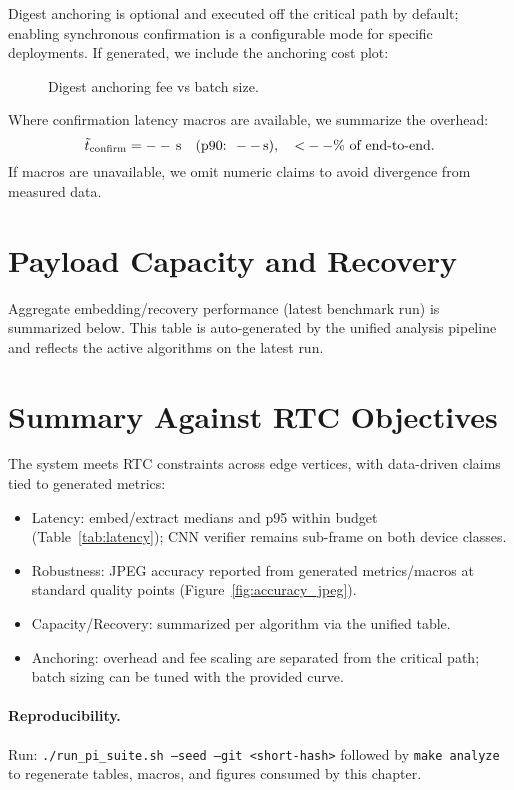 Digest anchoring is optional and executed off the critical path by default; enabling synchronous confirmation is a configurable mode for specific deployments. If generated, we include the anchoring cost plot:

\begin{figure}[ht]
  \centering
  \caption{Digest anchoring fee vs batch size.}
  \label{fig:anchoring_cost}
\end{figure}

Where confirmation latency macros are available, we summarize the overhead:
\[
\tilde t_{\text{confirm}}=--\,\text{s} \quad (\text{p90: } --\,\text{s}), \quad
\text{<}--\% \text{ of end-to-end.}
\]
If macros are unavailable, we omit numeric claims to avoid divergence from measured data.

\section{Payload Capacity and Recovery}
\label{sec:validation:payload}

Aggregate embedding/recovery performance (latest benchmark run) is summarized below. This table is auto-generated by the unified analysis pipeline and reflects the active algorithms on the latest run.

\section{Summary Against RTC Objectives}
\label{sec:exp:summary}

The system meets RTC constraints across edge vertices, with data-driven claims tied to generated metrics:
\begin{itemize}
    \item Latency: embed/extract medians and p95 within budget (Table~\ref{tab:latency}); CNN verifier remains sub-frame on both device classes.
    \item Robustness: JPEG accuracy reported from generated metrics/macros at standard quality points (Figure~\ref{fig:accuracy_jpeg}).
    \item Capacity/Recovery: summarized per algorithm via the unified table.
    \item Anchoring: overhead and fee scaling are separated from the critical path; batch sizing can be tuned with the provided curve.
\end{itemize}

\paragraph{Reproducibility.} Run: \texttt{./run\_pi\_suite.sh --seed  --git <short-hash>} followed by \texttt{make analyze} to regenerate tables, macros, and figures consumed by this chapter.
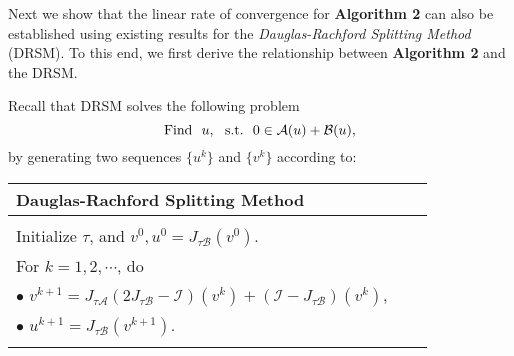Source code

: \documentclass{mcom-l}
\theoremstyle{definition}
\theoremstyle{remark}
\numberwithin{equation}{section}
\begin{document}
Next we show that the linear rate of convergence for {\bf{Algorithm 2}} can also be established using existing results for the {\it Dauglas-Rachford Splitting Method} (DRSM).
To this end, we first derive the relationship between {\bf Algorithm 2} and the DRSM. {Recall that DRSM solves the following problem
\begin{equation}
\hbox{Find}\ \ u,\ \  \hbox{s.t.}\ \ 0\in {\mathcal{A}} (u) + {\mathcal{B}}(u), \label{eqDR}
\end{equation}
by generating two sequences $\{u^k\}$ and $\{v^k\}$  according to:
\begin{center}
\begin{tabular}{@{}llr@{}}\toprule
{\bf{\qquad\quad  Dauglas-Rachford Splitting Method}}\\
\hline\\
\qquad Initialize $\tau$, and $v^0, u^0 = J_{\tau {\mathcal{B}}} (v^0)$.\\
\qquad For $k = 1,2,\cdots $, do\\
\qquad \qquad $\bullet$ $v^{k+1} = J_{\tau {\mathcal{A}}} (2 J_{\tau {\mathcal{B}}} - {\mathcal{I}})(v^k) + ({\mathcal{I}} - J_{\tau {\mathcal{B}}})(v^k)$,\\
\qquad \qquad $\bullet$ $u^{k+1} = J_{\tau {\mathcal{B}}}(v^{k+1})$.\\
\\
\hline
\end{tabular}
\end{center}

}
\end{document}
-----
Exercise brief: From the first record to the last, restate everything exactly but omit the pictures.

Output for this task:
 Digest anchoring is optional and executed off the critical path by default; enabling synchronous confirmation is a configurable mode for specific deployments. If generated, we include the anchoring cost plot:

\begin{figure}[ht]
  \centering
  \caption{Digest anchoring fee vs batch size.}
  \label{fig:anchoring_cost}
\end{figure}

Where confirmation latency macros are available, we summarize the overhead:
\[
\tilde t_{\text{confirm}}=--\,\text{s} \quad (\text{p90: } --\,\text{s}), \quad
\text{<}--\% \text{ of end-to-end.}
\]
If macros are unavailable, we omit numeric claims to avoid divergence from measured data.

\section{Payload Capacity and Recovery}
\label{sec:validation:payload}

Aggregate embedding/recovery performance (latest benchmark run) is summarized below. This table is auto-generated by the unified analysis pipeline and reflects the active algorithms on the latest run.

\section{Summary Against RTC Objectives}
\label{sec:exp:summary}

The system meets RTC constraints across edge vertices, with data-driven claims tied to generated metrics:
\begin{itemize}
    \item Latency: embed/extract medians and p95 within budget (Table~\ref{tab:latency}); CNN verifier remains sub-frame on both device classes.
    \item Robustness: JPEG accuracy reported from generated metrics/macros at standard quality points (Figure~\ref{fig:accuracy_jpeg}).
    \item Capacity/Recovery: summarized per algorithm via the unified table.
    \item Anchoring: overhead and fee scaling are separated from the critical path; batch sizing can be tuned with the provided curve.
\end{itemize}

\paragraph{Reproducibility.} Run: \texttt{./run\_pi\_suite.sh --seed  --git <short-hash>} followed by \texttt{make analyze} to regenerate tables, macros, and figures consumed by this chapter.
Source code

: \documentclass{mcom-l}
\theoremstyle{definition}
\theoremstyle{remark}
\numberwithin{equation}{section}
\begin{document}
Next we show that the linear rate of convergence for {\bf{Algorithm 2}} can also be established using existing results for the {\it Dauglas-Rachford Splitting Method} (DRSM).
To this end, we first derive the relationship between {\bf Algorithm 2} and the DRSM. {Recall that DRSM solves the following problem
\begin{equation}
\hbox{Find}\ \ u,\ \  \hbox{s.t.}\ \ 0\in {\mathcal{A}} (u) + {\mathcal{B}}(u), \label{eqDR}
\end{equation}
by generating two sequences $\{u^k\}$ and $\{v^k\}$  according to:
\begin{center}
\begin{tabular}{@{}llr@{}}\toprule
{\bf{\qquad\quad  Dauglas-Rachford Splitting Method}}\\
\hline\\
\qquad Initialize $\tau$, and $v^0, u^0 = J_{\tau {\mathcal{B}}} (v^0)$.\\
\qquad For $k = 1,2,\cdots $, do\\
\qquad \qquad $\bullet$ $v^{k+1} = J_{\tau {\mathcal{A}}} (2 J_{\tau {\mathcal{B}}} - {\mathcal{I}})(v^k) + ({\mathcal{I}} - J_{\tau {\mathcal{B}}})(v^k)$,\\
\qquad \qquad $\bullet$ $u^{k+1} = J_{\tau {\mathcal{B}}}(v^{k+1})$.\\
\\
\hline
\end{tabular}
\end{center}

}
\end{document}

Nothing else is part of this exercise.